Dates have always been something I’m really good about remembering. Birthdays, anniversaries, opening nights, even just random days where something kinda cool happened. I’m also pretty good at celebrating all these dates that I remember. The upside: You will always get a card from me on your birthday, I can tell you what date we met and probably what we had to eat, I can easily remember the opening date of any movie premiere, and I am NEVER late to a pre-organized brunch. The downside: Tomorrow is the two-year anniversary of the day I found out my husband cheated on me and it sucks.
Last year on this date I wasn’t divorced yet. I was separated and still holding out hope that God would wave a magic wand and make my husband wake up and love me again. I’d met with an attorney, I’d had papers drawn up, things were oh so bad, and I still thought “Well, the ink isn’t dry…this horrible, sad, pathetic marriage can still be saved!” I’m a glutton for emotional punishment that way.
When you’re with someone for that length of time, and you’re as type A as I am, you remember all the dates. And these dates come back to haunt you. Obviously our wedding anniversary, our dating anniversary, the day he proposed, the day I found out about the first affair, and of course, the day the divorce was finalized. That last one hasn’t come up yet, but I’m sure I’ll agonize over it when it does come round.

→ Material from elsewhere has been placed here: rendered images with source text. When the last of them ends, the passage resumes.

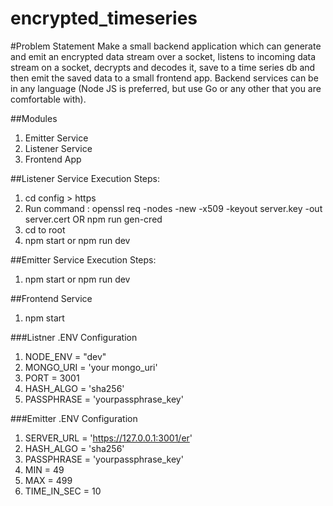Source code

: # encrypted_timeseries

#Problem Statement
Make a small backend application which can generate and emit an encrypted data stream over a socket, listens to incoming data stream on a socket, decrypts and decodes it, save to a time series db and then emit the saved data to a small frontend app. Backend services can be in any language (Node JS is preferred, but use Go or any other that you are comfortable with).

##Modules
1. Emitter Service
2. Listener Service
3. Frontend App

##Listener Service Execution Steps:

1. cd config > https
2. Run command : openssl req -nodes -new -x509 -keyout server.key -out server.cert OR npm run gen-cred
3. cd to root
4. npm start or npm run dev

##Emitter Service Execution Steps:

1. npm start or npm run dev

##Frontend Service

1. npm start

###Listner .ENV Configuration
1. NODE_ENV = "dev"
2. MONGO_URI = 'your mongo_uri'
3. PORT = 3001
4. HASH_ALGO = 'sha256'
5. PASSPHRASE = 'yourpassphrase_key'

###Emitter .ENV Configuration
1. SERVER_URL = 'https://127.0.0.1:3001/er'
2. HASH_ALGO = 'sha256'
3. PASSPHRASE  = 'yourpassphrase_key'
4. MIN = 49
5. MAX = 499
6. TIME_IN_SEC = 10
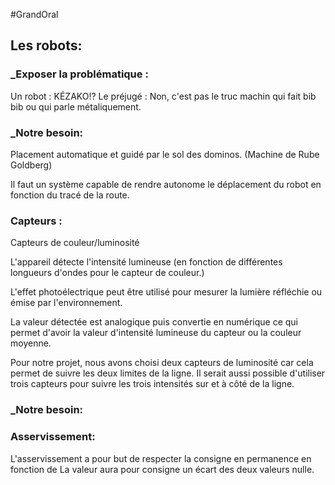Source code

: #GrandOral

## Les robots:

### _Exposer la problématique :
Un robot : KÉZAKO!?
Le préjugé : Non, c'est pas le truc machin qui fait bib bib ou qui parle métaliquement.

### _Notre besoin:
Placement automatique et guidé par le sol  des dominos. (Machine de Rube Goldberg)

Il faut un système capable de rendre autonome le déplacement du robot en fonction du tracé de la route.

### Capteurs :
Capteurs de couleur/luminosité

L'appareil détecte l'intensité lumineuse (en fonction de différentes longueurs d'ondes pour le capteur de couleur.)

L'effet photoélectrique peut être utilisé pour mesurer la lumière réfléchie ou émise par l'environnement.

La valeur détectée est analogique puis convertie en numérique ce qui permet d'avoir la valeur d'intensité lumineuse du capteur ou la couleur moyenne.

Pour notre projet, nous avons choisi deux capteurs de luminosité car cela permet de suivre les deux limites de la ligne.
Il serait aussi possible d'utiliser trois capteurs pour suivre les trois intensités sur et à côté de la ligne.

### _Notre besoin: 

### Asservissement:

L'asservissement a pour but de respecter la consigne en permanence en fonction de 
La valeur aura pour consigne un écart des deux valeurs nulle.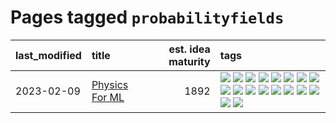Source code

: # Pages tagged `probabilityfields`

|last_modified|title|est. idea maturity|tags
|:---|:---|---:|:---|
|2023-02-09|[Physics For ML](../physics_for_ml.md)|1892|[![](https://img.shields.io/badge/tag-brownianmotion-fde018)](../tags/brownianmotion.md) [![](https://img.shields.io/badge/tag-curriculum-d3fceb)](../tags/curriculum.md) [![](https://img.shields.io/badge/tag-curvature-e13c2b)](../tags/curvature.md) [![](https://img.shields.io/badge/tag-education-1614f8)](../tags/education.md) [![](https://img.shields.io/badge/tag-eigenvectors-297b32)](../tags/eigenvectors.md) [![](https://img.shields.io/badge/tag-gaugetheory-4ed36d)](../tags/gaugetheory.md) [![](https://img.shields.io/badge/tag-grouptheory-e127da)](../tags/grouptheory.md) [![](https://img.shields.io/badge/tag-machinelearning-7064e0)](../tags/machinelearning.md) [![](https://img.shields.io/badge/tag-manifolds-c9145c)](../tags/manifolds.md) [![](https://img.shields.io/badge/tag-ode-7ffa70)](../tags/ode.md) [![](https://img.shields.io/badge/tag-optimization-fe76cf)](../tags/optimization.md) [![](https://img.shields.io/badge/tag-pde-418eb4)](../tags/pde.md) [![](https://img.shields.io/badge/tag-physics-a3de36)](../tags/physics.md) [![](https://img.shields.io/badge/tag-probabilityfields-926797)](../tags/probabilityfields.md) [![](https://img.shields.io/badge/tag-quantummechanics-e2ec85)](../tags/quantummechanics.md) [![](https://img.shields.io/badge/tag-relativity-8b768)](../tags/relativity.md) [![](https://img.shields.io/badge/tag-tensorcalculus-3c3258)](../tags/tensorcalculus.md) [![](https://img.shields.io/badge/tag-textbook-d47f6f)](../tags/textbook.md)|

Remembering dates can be a good thing for me because in some odd way it reminds me of where I’ve been, what’s changed, and gives me a chance to look at where I’m going…or even IF I’m moving forward at all (and sometimes I’m not). I’ve started considering it a success as long as I keep moving in some way…the kicker these days is that wherever I’m headed, I’m headed there alone. The dates are also a reminder of my aloneness. The dates hit me like a ton of bricks, me alone, and alone I move on to the next section of my life.
What I’m waiting for is the date when all these dates don’t matter to me as much. When a holiday season comes and goes and I don’t remember every little tradition we had. When I don’t wonder how his birthday is going without me. When I wake up and the first thing I think isn’t “Who’s going to make the coffee since he isn’t here?” But most importantly I’m waiting for the date where the aloneness seems normal, where I feel comfortable in my own skin, when I can 100% be proud of me again.
I know God is working on me in the waiting. Even when I can’t feel it, I believe he is working on me. But the waiting still sucks, and the dates suck, and the aloneness sucks. And saying that these things suck is ok. God knows. He gets it. And for some reason that I don’t understand, he wants me in this holding pattern. So all I can really do is obey and continue to praise the God who holds me through the waiting.
Psalm 27:14 “Wait on the Lord; be strong and take heart and wait for the Lord.”